### Problem statement
The answer should be each line from the entries below that has the word "function" in it.

Extracted records
════════
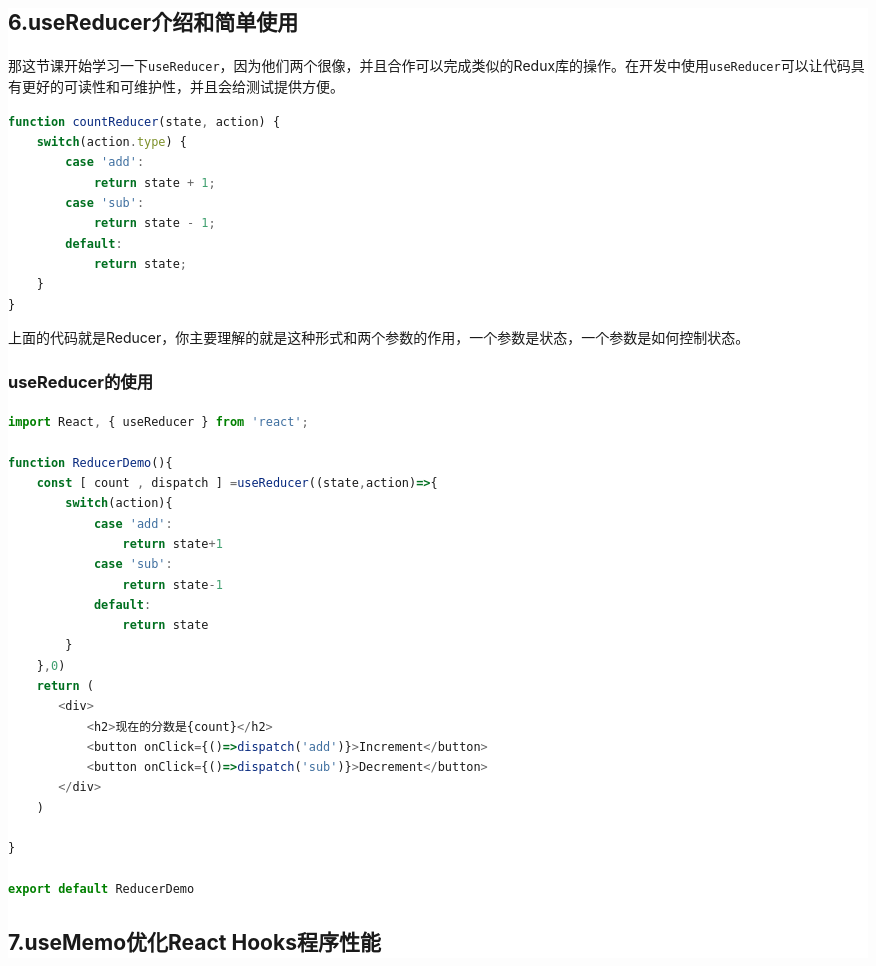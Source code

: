

## 6.useReducer介绍和简单使用

那这节课开始学习一下`useReducer`，因为他们两个很像，并且合作可以完成类似的Redux库的操作。在开发中使用`useReducer`可以让代码具有更好的可读性和可维护性，并且会给测试提供方便。

```js
function countReducer(state, action) {
    switch(action.type) {
        case 'add':
            return state + 1;
        case 'sub':
            return state - 1;
        default: 
            return state;
    }
}
```

上面的代码就是Reducer，你主要理解的就是这种形式和两个参数的作用，一个参数是状态，一个参数是如何控制状态。

### useReducer的使用

```js
import React, { useReducer } from 'react';

function ReducerDemo(){
    const [ count , dispatch ] =useReducer((state,action)=>{
        switch(action){
            case 'add':
                return state+1
            case 'sub':
                return state-1
            default:
                return state
        }
    },0)
    return (
       <div>
           <h2>现在的分数是{count}</h2>
           <button onClick={()=>dispatch('add')}>Increment</button>
           <button onClick={()=>dispatch('sub')}>Decrement</button>
       </div>
    )

}

export default ReducerDemo
```



## 7.useMemo优化React Hooks程序性能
════════
### Answer section
function countReducer(state, action) {
function ReducerDemo(){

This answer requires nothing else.